Thursday, March 31, 2022

More District Court Thrashing Around on Arbitrary and Capricious Calculation of Willful FBAR Penalties (3/30/21)

I have written before on the saga of Timberly Hughes.  Court Sustains Willful FBAR Penalty for Two of Four Years (Federal Tax Crimes Blog 10/15/21), here.  Hughes is back in the news, so to speak.  In United States v. Hughes (N.D. Cal 18-cv-05931-JCS 3/29/22), here, Magistrate Judge Spero is trying to wrap up the case so that it goes to the District Judge and then, apparently, to the Ninth Circuit.  (The docket entries in CourtListener are here.)

 In high level summary:

1. The court confirms that for the two years it previously found nonwillful, that while losing on the willful penalty for the 2 years, there would be no nonwillful penalty for those years.  The court says (p. 3, n 4):

   n4 “The United States does not seek nonwillful penalties against Ms. Hughes for 2010 and 2011, though the United States reserves its right to appeal the Court’s  willfulness determination as to 2010 and 2011.” Pl.’s Reply (dkt. 168) at 2

I have never thought about whether nonwillful and willful penalties can be assessed and litigated in the alternative (something like a lesser included offense concept).  Since the IRS never assessed the nonwillful penalty, I suppose it is out of time to assert assess.  I don’t know whether such alternative assessments and/or litigation could be made under the statutes or procedures.  For example, in the Hughes case, applying the nonwillful penalty to the years the court found were not willful.

2. The Court found that there were errors in the calculations and methodology in several respects and remanded to the IRS to reconsider the penalties.  There is no discussion of potential statute of limitations issues from a recalculation and reassessment.  The issue is whether a new assessment would be permitted or only an adjustment downward to the prior assessment.  I am not sure whether the normal APA remand to the agency holds or forces open the statute of limitations (sort of the way a petition to the Tax Court in a deficiency cases suspends the statute of limitations so that the correct number after litigation gets assessed).

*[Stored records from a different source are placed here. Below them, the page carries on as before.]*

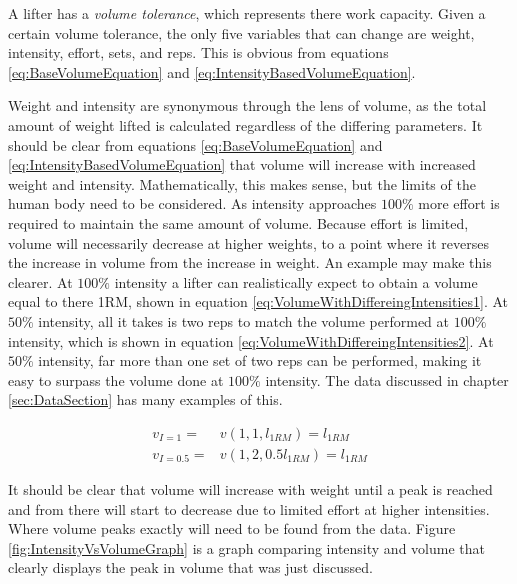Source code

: A lifter has a \textit{volume tolerance}, which represents there work capacity. Given a certain volume tolerance, the only five variables that can change are weight, intensity, effort, sets, and reps. This is obvious from equations \ref{eq:BaseVolumeEquation} and \ref{eq:IntensityBasedVolumeEquation}.

Weight and intensity are synonymous through the lens of volume, as the total amount of weight lifted is calculated regardless of the differing parameters. It should be clear from equations \ref{eq:BaseVolumeEquation} and \ref{eq:IntensityBasedVolumeEquation} that volume will increase with increased weight and intensity. Mathematically, this makes sense, but the limits of the human body need to be considered. As intensity approaches $100\%$ more effort is required to maintain the same amount of volume. Because effort is limited, volume will necessarily decrease at higher weights, to a point where it reverses the increase in volume from the increase in weight. An example may make this clearer. At $100\%$ intensity a lifter can realistically expect to obtain a volume equal to there 1RM, shown in equation \ref{eq:VolumeWithDiffereingIntensities1}. At $50\%$ intensity, all it takes is two reps to match the volume performed at $100\%$ intensity, which is shown in equation \ref{eq:VolumeWithDiffereingIntensities2}. At $50\%$ intensity, far more than one set of two reps can be performed, making it easy to surpass the volume done at $100\%$ intensity. The data discussed in chapter \ref{sec:DataSection} has many examples of this.

\begin{subequations}
    \begin{align}
        \label{eq:VolumeWithDiffereingIntensities1}
        v_{I=1}=&v(1,1,l_{1RM})=l_{1RM} \\
        \label{eq:VolumeWithDiffereingIntensities2}
        v_{I=0.5}=&v(1,2,0.5l_{1RM})=l_{1RM}
    \end{align}
\end{subequations}

It should be clear that volume will increase with weight until a peak is reached and from there will start to decrease due to limited effort at higher intensities. Where volume peaks exactly will need to be found from the data. Figure \ref{fig:IntensityVsVolumeGraph} is a graph comparing intensity and volume that clearly displays the peak in volume that was just discussed.

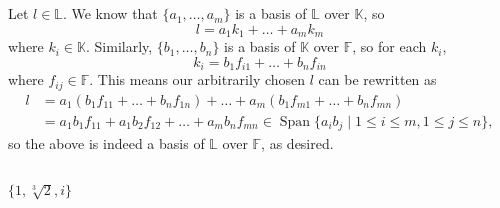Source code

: \documentclass[11pt]{article}
\DeclareMathOperator{\Span}{Span}
\begin{document}
\subsection{} %
Let $l\in\mathbb{L}$.
We know that $\{a_1,\ldots,a_m\}$ is a basis of $\mathbb{L}$ over $\mathbb{K}$, so
\[l=a_1k_1+\ldots+a_mk_m\]
where $k_i\in\mathbb{K}$.
Similarly, $\{b_1,\ldots,b_n\}$ is a basis of $\mathbb{K}$ over $\mathbb{F}$, so for each $k_i$,
\[k_i=b_1f_{i1}+\ldots+b_nf_{in}\]
where $f_{ij}\in\mathbb{F}$.
This means our arbitrarily chosen $l$ can be rewritten as
\begin{align*}
	l&=a_1(b_1f_{11}+\ldots+b_nf_{1n})+\ldots+a_m(b_1f_{m1}+\ldots+b_nf_{mn})\\
	&=a_1b_1f_{11}+a_1b_2f_{12}+\ldots+a_mb_nf_{mn}\in\Span\{a_ib_j\mid1\le i\le m,1\le j\le n\},
\end{align*}
so the above is indeed a basis of $\mathbb{L}$ over $\mathbb{F}$, as desired.


\subsection{} %
$\{1,\sqrt[3]{2},i\}$
\end{document}
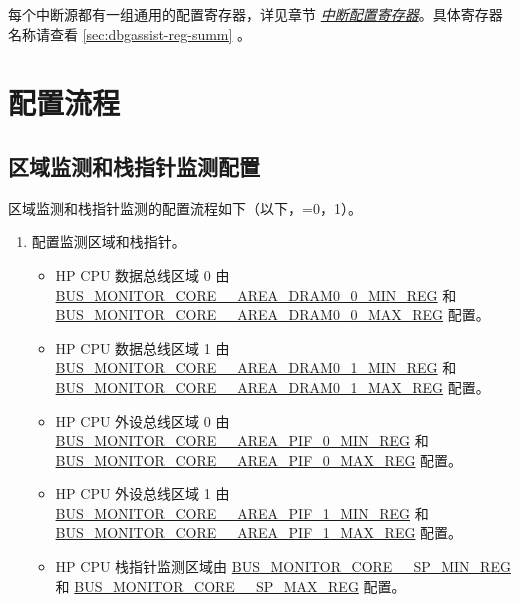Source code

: \documentclass[main\_\_CN.tex]{subfiles}
\begin{document}
每个中断源都有一组通用的配置寄存器，详见章节 \hyperref[interrupt-config-registers]{\textit{中断配置寄存器}}。具体寄存器名称请查看 \ref{sec:dbgassist-reg-summ} \textit{}。


\section{配置流程}
\label{sec:dbgassist-prog-procedures}

\subsection{区域监测和栈指针监测配置}

区域监测和栈指针监测的配置流程如下（以下，=0，1）。

\begin{enumerate}
    \item 配置监测区域和栈指针。
        \begin{itemize}
            \item HP CPU 数据总线区域 0 由 \hyperref[regdesc:BUSMONITORCORE0AREADRAM00MINREG]{BUS\_MONITOR\_CORE\_\_AREA\_DRAM0\_0\_MIN\_REG} 和 \hyperref[regdesc:BUSMONITORCORE0AREADRAM00MAXREG]{BUS\_MONITOR\_CORE\_\_AREA\_DRAM0\_0\_MAX\_REG} 配置。
            \item HP CPU 数据总线区域 1 由 \hyperref[regdesc:BUSMONITORCORE0AREADRAM01MINREG]{BUS\_MONITOR\_CORE\_\_AREA\_DRAM0\_1\_MIN\_REG} 和 \hyperref[regdesc:BUSMONITORCORE0AREADRAM01MAXREG]{BUS\_MONITOR\_CORE\_\_AREA\_DRAM0\_1\_MAX\_REG} 配置。
            \item HP CPU 外设总线区域 0 由 \hyperref[regdesc:BUSMONITORCORE0AREAPIF0MINREG]{BUS\_MONITOR\_CORE\_\_AREA\_PIF\_0\_MIN\_REG} 和 \hyperref[regdesc:BUSMONITORCORE0AREAPIF0MAXREG]{BUS\_MONITOR\_CORE\_\_AREA\_PIF\_0\_MAX\_REG} 配置。
            \item HP CPU 外设总线区域 1 由 \hyperref[regdesc:BUSMONITORCORE0AREAPIF1MINREG]{BUS\_MONITOR\_CORE\_\_AREA\_PIF\_1\_MIN\_REG} 和 \hyperref[regdesc:BUSMONITORCORE0AREAPIF1MAXREG]{BUS\_MONITOR\_CORE\_\_AREA\_PIF\_1\_MAX\_REG} 配置。
            \item HP CPU 栈指针监测区域由 \hyperref[regdesc:BUSMONITORCORE0SPMINREG]{BUS\_MONITOR\_CORE\_\_SP\_MIN\_REG} 和 \hyperref[regdesc:BUSMONITORCORE0SPMAXREG]{BUS\_MONITOR\_CORE\_\_SP\_MAX\_REG} 配置。

\end{itemize}
\end{enumerate}
\end{document}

3.  In paragraph 2 my prior blog here, I discussed a potential glitch where the IRS uses its methodology to quantify the willful penalty by spreading the amount quantified at 50% of the single high amount over the willful years.  The example I gave was a high amount of $2 million over four willful years and for simplicity assumed that high amount was static at all times during the year.  The maximum penalty authorized by the statute would be 50% per year, for an aggregate of $4 million.  Under the IRS policy to apply only a 50% to the high amount for all willful years (that’s not each year), the willful penalty would be the same $1,000,000, but applied to each of the four years.  Now, with two years dropping out, does $500,000 allocated to the now nonwillful years drop off or can the IRS re-allocate the lost $500,000 to the years in which the willful penalty was sustained.  I don’t know.  And, if you vary the amounts so that only in one year the high amount was $2 million, you can get weird results to this type of issue.  And what if in that varying scenario, the high amount were in a year judicially determined to be nonwillful?

4.  Somewhat relating to paragraph 3, the Court says(p. 7, paragraph 22):

22. Based on that guidance, which the IRS applied to determine Hughes’s penalties, the understatement of several account balances in 2010 and 2011 has resulted in a detriment to Hughes because they resulted in allocating a smaller portion of the total penalty to those years for which the United States failed to carry its burden to show a willful violation, and thus a greater allocation for the years where the United States is entitled to collect such penalties. 

Of course, the penalty amounts in the years found not willful drop off altogether. That is good for Hughes. The Court’s lament is that, if the IRS had applied it formula correctly, more should have been allocated to the nonwillful years on the notion that those allocated penalty amounts go away altogether and that on the remand the maximum aggregate penalties for the two willful years would be $500,000.   That is not the way the calculation formula is designed to work.  The high balance for the willful years is the base multiplied by 50% which is then allocated over the willful years, now two rather than one.   In the example, the same penalty should then be allocated to only 2 years — $500,000 per year rather than $250,000 per year . The problem is that the formula does not contemplate allocating any of the penalty to nonwillful years.  And as before, there can be weird results with varying amounts in the accounts over the years, particularly if the high amount year used were one found to not be willful.